**MATERIAL PROVIDED:**
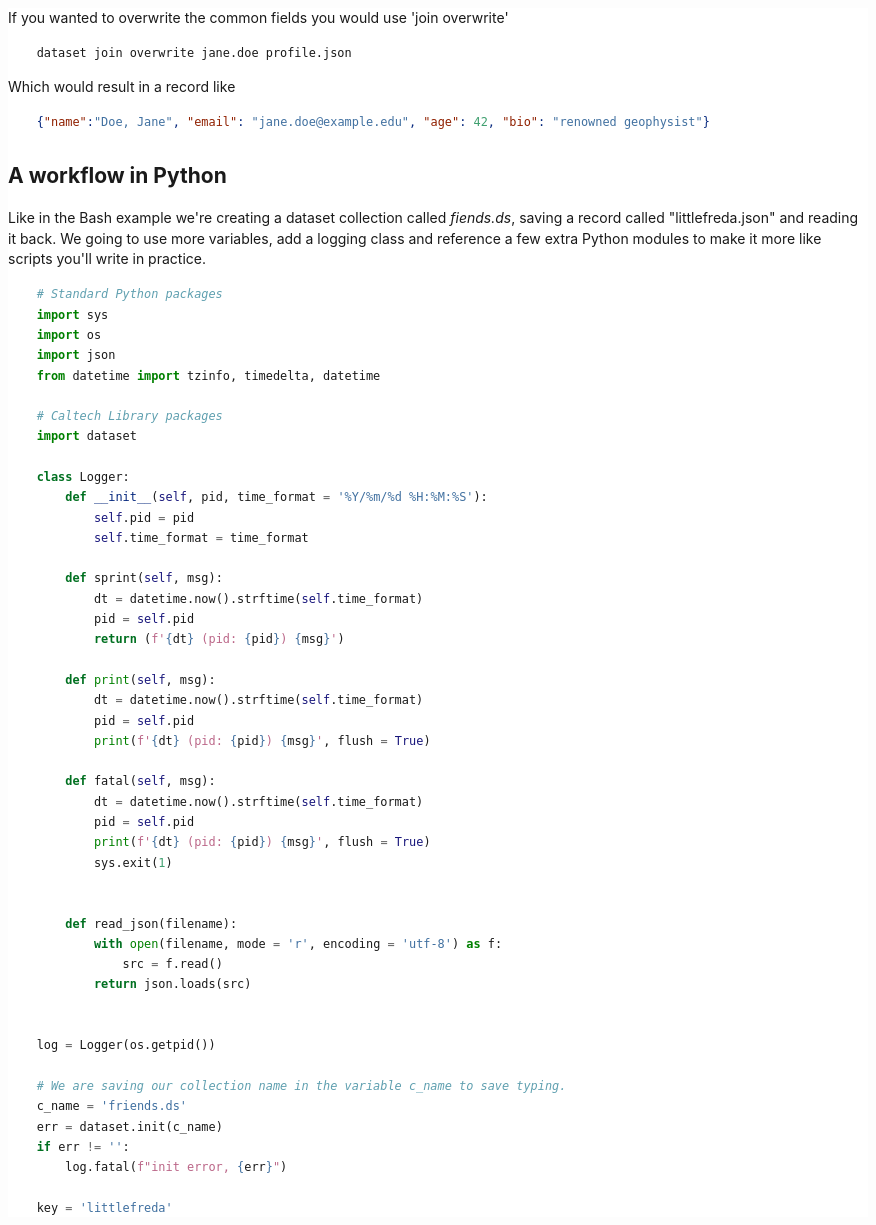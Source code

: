 If you wanted to overwrite the common fields you would use 'join overwrite'

```shell
    dataset join overwrite jane.doe profile.json
```

Which would result in a record like

```json
    {"name":"Doe, Jane", "email": "jane.doe@example.edu", "age": 42, "bio": "renowned geophysist"}
```


## A workflow in Python

Like in the Bash example we're creating a dataset collection called *fiends.ds*, saving
a record called "littlefreda.json" and reading it back. We going to
use more variables, add a logging class and reference a few extra Python modules to
make it more like scripts you'll write in practice.

```python
    # Standard Python packages
    import sys
    import os
    import json
    from datetime import tzinfo, timedelta, datetime

    # Caltech Library packages
    import dataset

    class Logger:
        def __init__(self, pid, time_format = '%Y/%m/%d %H:%M:%S'):
            self.pid = pid
            self.time_format = time_format

        def sprint(self, msg):
            dt = datetime.now().strftime(self.time_format)
            pid = self.pid
            return (f'{dt} (pid: {pid}) {msg}')

        def print(self, msg):
            dt = datetime.now().strftime(self.time_format)
            pid = self.pid
            print(f'{dt} (pid: {pid}) {msg}', flush = True)

        def fatal(self, msg):
            dt = datetime.now().strftime(self.time_format)
            pid = self.pid
            print(f'{dt} (pid: {pid}) {msg}', flush = True)
            sys.exit(1)


        def read_json(filename):
            with open(filename, mode = 'r', encoding = 'utf-8') as f:
                src = f.read()
            return json.loads(src)

            
    log = Logger(os.getpid())

    # We are saving our collection name in the variable c_name to save typing.
    c_name = 'friends.ds'
    err = dataset.init(c_name)
    if err != '':
        log.fatal(f"init error, {err}")
   
    key = 'littlefreda'
```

**WHAT THIS TASK INVOLVES:**
Starting at the first entry above and ending at the last, write everything out exactly except the pictures.

**RESULT:**
Source code

: If you wanted to overwrite the common fields you would use 'join overwrite'

```shell
    dataset join overwrite jane.doe profile.json
```

Which would result in a record like

```json
    {"name":"Doe, Jane", "email": "jane.doe@example.edu", "age": 42, "bio": "renowned geophysist"}
```


## A workflow in Python

Like in the Bash example we're creating a dataset collection called *fiends.ds*, saving
a record called "littlefreda.json" and reading it back. We going to
use more variables, add a logging class and reference a few extra Python modules to
make it more like scripts you'll write in practice.

```python
    # Standard Python packages
    import sys
    import os
    import json
    from datetime import tzinfo, timedelta, datetime

    # Caltech Library packages
    import dataset

    class Logger:
        def __init__(self, pid, time_format = '%Y/%m/%d %H:%M:%S'):
            self.pid = pid
            self.time_format = time_format

        def sprint(self, msg):
            dt = datetime.now().strftime(self.time_format)
            pid = self.pid
            return (f'{dt} (pid: {pid}) {msg}')

        def print(self, msg):
            dt = datetime.now().strftime(self.time_format)
            pid = self.pid
            print(f'{dt} (pid: {pid}) {msg}', flush = True)

        def fatal(self, msg):
            dt = datetime.now().strftime(self.time_format)
            pid = self.pid
            print(f'{dt} (pid: {pid}) {msg}', flush = True)
            sys.exit(1)


        def read_json(filename):
            with open(filename, mode = 'r', encoding = 'utf-8') as f:
                src = f.read()
            return json.loads(src)

            
    log = Logger(os.getpid())

    # We are saving our collection name in the variable c_name to save typing.
    c_name = 'friends.ds'
    err = dataset.init(c_name)
    if err != '':
        log.fatal(f"init error, {err}")
   
    key = 'littlefreda'
```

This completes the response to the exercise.